Harnessing the Power of the GPU (CUDA) to Accelerate Jacobi Algorithm to solving System of Linear Equation and Benchmarking the Parallel Level Speedup. The Program is written in C and compiled with NVIDIA CUDA Compiler.
Model | Architecture | SM Count | Shading Units | Clock speed | Memory Clock |
---|---|---|---|---|---|
TU106-200A-KA-A1 | Turing (12nm) | 30 | 1920 | 1365 MHz | 1750 MHz 14000 MHz(max) |
Threads | Dataset |
---|---|
1,2,4,8,16,32 | 16,160,320,480,1024,1600 |
- Due to the GPU mechanism to throttle cores to 420 MHz while idle, It took much longer in the Performance but it preserved the ratio between different parallel levels.
- Due to that the GPU was using as Display Hardware by Windows Operating System, Windows keep interrupting the program only when it take longer time to compute. This known as ‘watchdog’, also search for “Windows TDR” it is a timeout counter used by Windows to interrupt any unnecessary program running on Display Hardware. And I could not able record timing for large datasets(1600, 2080, 3200). This why Windows is not idle platform for CUDA programming.

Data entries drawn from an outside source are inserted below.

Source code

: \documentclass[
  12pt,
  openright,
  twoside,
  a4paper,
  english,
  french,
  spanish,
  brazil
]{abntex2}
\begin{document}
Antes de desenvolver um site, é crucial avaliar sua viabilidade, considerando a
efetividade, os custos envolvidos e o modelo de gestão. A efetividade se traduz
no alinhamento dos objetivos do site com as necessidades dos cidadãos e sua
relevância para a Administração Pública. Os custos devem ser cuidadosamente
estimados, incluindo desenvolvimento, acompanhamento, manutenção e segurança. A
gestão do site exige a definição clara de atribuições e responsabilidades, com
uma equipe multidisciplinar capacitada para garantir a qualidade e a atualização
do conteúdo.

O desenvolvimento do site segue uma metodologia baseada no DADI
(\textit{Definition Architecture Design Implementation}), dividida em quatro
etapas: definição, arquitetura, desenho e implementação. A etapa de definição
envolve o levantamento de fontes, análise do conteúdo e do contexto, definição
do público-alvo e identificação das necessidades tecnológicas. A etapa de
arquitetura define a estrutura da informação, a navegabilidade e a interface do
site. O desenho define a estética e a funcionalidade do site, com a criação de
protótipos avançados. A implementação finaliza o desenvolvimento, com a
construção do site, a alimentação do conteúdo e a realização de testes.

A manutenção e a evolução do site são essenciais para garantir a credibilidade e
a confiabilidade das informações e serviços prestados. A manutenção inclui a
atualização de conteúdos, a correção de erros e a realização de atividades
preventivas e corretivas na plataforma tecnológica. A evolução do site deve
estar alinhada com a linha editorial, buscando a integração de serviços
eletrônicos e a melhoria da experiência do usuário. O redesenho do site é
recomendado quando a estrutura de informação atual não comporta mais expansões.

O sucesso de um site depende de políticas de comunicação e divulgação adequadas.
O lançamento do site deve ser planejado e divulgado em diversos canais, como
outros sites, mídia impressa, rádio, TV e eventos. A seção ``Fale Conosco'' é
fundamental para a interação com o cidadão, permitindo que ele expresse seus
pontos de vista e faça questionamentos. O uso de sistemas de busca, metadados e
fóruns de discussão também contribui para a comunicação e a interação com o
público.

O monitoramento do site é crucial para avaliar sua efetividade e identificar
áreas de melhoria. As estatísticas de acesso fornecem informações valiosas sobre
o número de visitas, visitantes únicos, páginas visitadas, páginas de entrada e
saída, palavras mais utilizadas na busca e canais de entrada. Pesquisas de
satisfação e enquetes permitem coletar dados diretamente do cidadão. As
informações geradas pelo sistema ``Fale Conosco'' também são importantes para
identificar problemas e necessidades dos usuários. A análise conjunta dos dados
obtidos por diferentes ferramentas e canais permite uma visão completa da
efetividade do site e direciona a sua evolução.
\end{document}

- Due to the large dataset the program didn’t get any benefit from shared memory across the threads, the shared memory per block is 48 Kilobytes. Though I tested out partial shared memory performance but it didn’t give any benefit at all, because the calculation were combination of shared and global which takes same as global memory because the cores have to wait for the global memory to read at the memory clock speed. Therefore it is understandable that the whole dataset per operation need to be in the shared memory to get the speedup benefits.